At Alta Devices of Sunnyvale, California, we are working on turning this vision into a reality. The mission of our company, which was founded in 2008 by academics Harry Atwater of Caltech and Eli Yablonovitch of the University of California, Berkeley, is to bring mobile power to the masses. To succeed in this endeavor we have developed a process that allows us to grow and separate thin films of GaAs from the top of single crystal wafers, which can be reused, thereby slashing substrate costs.
Another strength of this process is the high efficiencies that can be realized − in 2011 we propelled the single-junction solar cell efficiency record to 28.8 percent. This is close to the theoretical limit, and surpasses the best silicon solar cells, which can offer an efficiency of up to 25 percent.

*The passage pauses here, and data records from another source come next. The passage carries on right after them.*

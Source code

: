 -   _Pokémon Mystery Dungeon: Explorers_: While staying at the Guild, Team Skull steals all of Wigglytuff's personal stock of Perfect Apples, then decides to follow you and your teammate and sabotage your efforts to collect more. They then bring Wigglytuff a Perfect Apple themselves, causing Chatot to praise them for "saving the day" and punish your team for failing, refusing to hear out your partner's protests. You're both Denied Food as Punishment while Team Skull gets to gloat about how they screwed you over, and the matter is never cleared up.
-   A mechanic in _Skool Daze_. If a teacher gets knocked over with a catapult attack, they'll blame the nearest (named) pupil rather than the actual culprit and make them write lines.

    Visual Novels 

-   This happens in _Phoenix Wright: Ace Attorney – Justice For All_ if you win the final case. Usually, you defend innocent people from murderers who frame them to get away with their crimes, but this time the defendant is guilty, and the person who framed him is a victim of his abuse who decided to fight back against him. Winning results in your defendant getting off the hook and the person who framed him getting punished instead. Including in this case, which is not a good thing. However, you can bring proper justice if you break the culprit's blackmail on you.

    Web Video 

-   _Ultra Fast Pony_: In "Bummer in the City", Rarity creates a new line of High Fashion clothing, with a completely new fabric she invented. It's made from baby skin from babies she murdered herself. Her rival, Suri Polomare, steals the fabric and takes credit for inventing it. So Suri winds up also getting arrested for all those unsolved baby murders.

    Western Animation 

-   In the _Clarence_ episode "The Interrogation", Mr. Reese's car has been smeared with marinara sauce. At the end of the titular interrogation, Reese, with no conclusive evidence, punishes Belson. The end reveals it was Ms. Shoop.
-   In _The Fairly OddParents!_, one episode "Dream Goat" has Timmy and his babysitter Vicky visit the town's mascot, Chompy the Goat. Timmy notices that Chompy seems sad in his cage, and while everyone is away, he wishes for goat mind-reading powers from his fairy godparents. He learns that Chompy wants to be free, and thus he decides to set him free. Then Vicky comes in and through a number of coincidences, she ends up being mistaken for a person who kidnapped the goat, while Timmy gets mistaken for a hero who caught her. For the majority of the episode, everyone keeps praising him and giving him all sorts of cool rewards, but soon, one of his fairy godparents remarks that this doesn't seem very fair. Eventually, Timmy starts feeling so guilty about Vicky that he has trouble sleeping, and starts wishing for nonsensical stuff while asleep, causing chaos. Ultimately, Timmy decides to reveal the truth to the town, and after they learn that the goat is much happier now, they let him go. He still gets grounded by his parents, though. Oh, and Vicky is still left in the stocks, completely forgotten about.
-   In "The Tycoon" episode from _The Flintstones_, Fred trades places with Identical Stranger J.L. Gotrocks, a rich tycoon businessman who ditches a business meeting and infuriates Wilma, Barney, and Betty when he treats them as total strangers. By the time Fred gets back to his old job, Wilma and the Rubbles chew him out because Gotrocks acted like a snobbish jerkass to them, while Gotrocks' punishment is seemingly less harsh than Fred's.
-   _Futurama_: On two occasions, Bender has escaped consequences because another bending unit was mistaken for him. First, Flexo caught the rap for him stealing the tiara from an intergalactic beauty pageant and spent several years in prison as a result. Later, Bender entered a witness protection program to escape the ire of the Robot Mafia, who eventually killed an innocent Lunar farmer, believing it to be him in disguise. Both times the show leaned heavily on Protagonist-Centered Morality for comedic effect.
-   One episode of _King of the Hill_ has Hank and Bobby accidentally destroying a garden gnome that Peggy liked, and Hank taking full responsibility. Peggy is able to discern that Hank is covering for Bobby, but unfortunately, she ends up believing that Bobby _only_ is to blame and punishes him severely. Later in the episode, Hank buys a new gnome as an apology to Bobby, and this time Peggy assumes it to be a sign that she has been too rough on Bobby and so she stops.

Simply looking at the efficiency figures fails to provide a full appreciation of the superiority of GaAs cells over those made from silicon. Due to the higher bandgap of GaAs, electrons generated in the photovoltaic process are excited to higher energies, enabling higher aerial power densities. What's more, cells made from this binary alloy convert light into energy across the entire visible and into the near infrared spectrum, making them suited to not only the outdoors, but also cloudy, low light, and even indoor applications. Although a handful of silicon-based materials can provide power indoors, their efficiencies are almost three times lower than those of GaAs.
Our claim of the superiority of GaAs over silicon is backed up by independent studies conducted by the National Renewable Energy Laboratory (NREL). This investigation revealed that our GaAs solar cells produced more energy than those made from silicon when operated under the same conditions − and when conditions changed, due to an increase in temperature, the reduction in performance was much smaller.

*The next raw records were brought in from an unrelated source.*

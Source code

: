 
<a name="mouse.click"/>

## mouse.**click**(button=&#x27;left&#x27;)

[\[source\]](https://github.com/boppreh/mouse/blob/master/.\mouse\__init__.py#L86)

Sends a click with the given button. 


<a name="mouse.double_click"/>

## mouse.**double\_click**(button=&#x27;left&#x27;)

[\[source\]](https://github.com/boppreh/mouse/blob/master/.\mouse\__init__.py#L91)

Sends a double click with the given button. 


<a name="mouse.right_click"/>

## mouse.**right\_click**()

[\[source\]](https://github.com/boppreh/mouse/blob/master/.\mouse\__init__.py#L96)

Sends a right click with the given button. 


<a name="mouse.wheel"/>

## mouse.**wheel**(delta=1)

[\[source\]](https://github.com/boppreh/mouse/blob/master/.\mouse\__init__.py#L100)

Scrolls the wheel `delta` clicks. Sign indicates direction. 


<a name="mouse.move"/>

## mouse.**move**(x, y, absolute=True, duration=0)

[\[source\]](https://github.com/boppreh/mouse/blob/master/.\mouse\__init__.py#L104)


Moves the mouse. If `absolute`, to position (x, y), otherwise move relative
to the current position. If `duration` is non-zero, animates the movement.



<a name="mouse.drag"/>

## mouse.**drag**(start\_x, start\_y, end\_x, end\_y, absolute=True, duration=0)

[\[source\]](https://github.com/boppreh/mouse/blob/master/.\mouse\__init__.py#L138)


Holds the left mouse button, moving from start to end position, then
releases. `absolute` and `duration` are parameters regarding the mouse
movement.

The strengths of solar cells made from thin films of GaAs and other III-V materials will allow them to operate in new markets, rather than fight for use in large solar panels that line roofs and traverse the Western deserts of the US. Thanks to their high aerial power densities, these materials can thrive within the relatively untouched mobile markets. Their inherent properties, which are particularly suited to providing power indoors, would allow them to win sales in automotive, unmanned aerial system, portable power, wearable, smart phone, tablet, and Internet of Things (IoT) markets. It should even be possible to extend the battery life of low-power IoT and wearable devices indefinitely, by coupling thin-film GaAs solar cells with the latest energy-harvesting chips.
Cutting the cord with mobile solar technology is not just a benefit to those in developed nations "“ it could also make a big difference to the lives of those living in the poorer nations of the world. Here, the demand for devices that connect to the internet is rising fastest. Last year alone, while web usage on mobile devices increased 25 percent globally, it shot up by 40 percent in Africa, despite the vast majority of those living there having limited access to electricity. Traditional power grids cannot keep pace with this rising demand, but this gap can be plugged by smarter and cleaner solutions, such as thin-film GaAs solar technologies.

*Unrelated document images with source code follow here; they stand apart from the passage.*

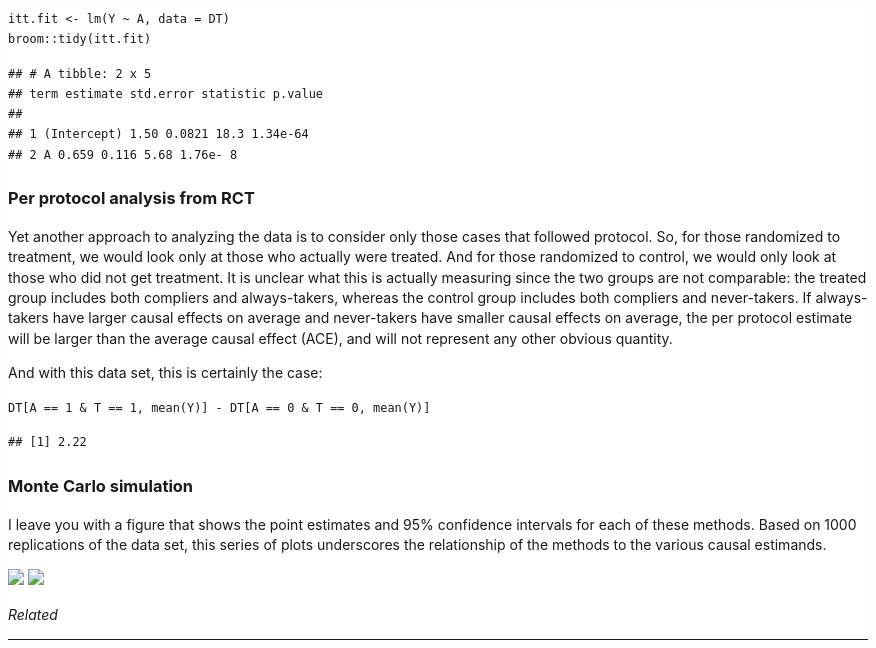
 ```
itt.fit <- lm(Y ~ A, data = DT)
broom::tidy(itt.fit)
```

```
## # A tibble: 2 x 5
## term estimate std.error statistic p.value
## 
## 1 (Intercept) 1.50 0.0821 18.3 1.34e-64
## 2 A 0.659 0.116 5.68 1.76e- 8
```

### Per protocol analysis from RCT

Yet another approach to analyzing the data is to consider only those cases that followed protocol. So, for those randomized to treatment, we would look only at those who actually were treated. And for those randomized to control, we would only look at those who did not get treatment. It is unclear what this is actually measuring since the two groups are not comparable: the treated group includes both compliers and always-takers, whereas the control group includes both compliers and never-takers. If always-takers have larger causal effects on average and never-takers have smaller causal effects on average, the per protocol estimate will be larger than the average causal effect (ACE), and will not represent any other obvious quantity.

And with this data set, this is certainly the case:

```
DT[A == 1 & T == 1, mean(Y)] - DT[A == 0 & T == 0, mean(Y)] 
```

```
## [1] 2.22
```

### Monte Carlo simulation

I leave you with a figure that shows the point estimates and 95% confidence intervals for each of these methods. Based on 1000 replications of the data set, this series of plots underscores the relationship of the methods to the various causal estimands.

![](https://i2.wp.com/www.rdatagen.net/post/2018-11-28-different-models-estimate-different-causal-effects-part-ii_files/figure-html/unnamed-chunk-13-1.png?w=450&ssl=1)
![](https://i2.wp.com/www.rdatagen.net/post/2018-11-28-different-models-estimate-different-causal-effects-part-ii_files/figure-html/unnamed-chunk-13-1.png?w=450&ssl=1)



*Related*








---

Given the abundance of gallium and arsenic, which are relatively inexpensive to extract and obtain, there is no reason why there cannot be a world filled with GaAs solar cells. And their cost should not hold back sales, thanks to the manufacturing processes that we have developed for mass production of highly efficient thin-film cells. So following decades of development and deployment on satellites, the time has now come for GaAs solar cells to come back to earth with a splash.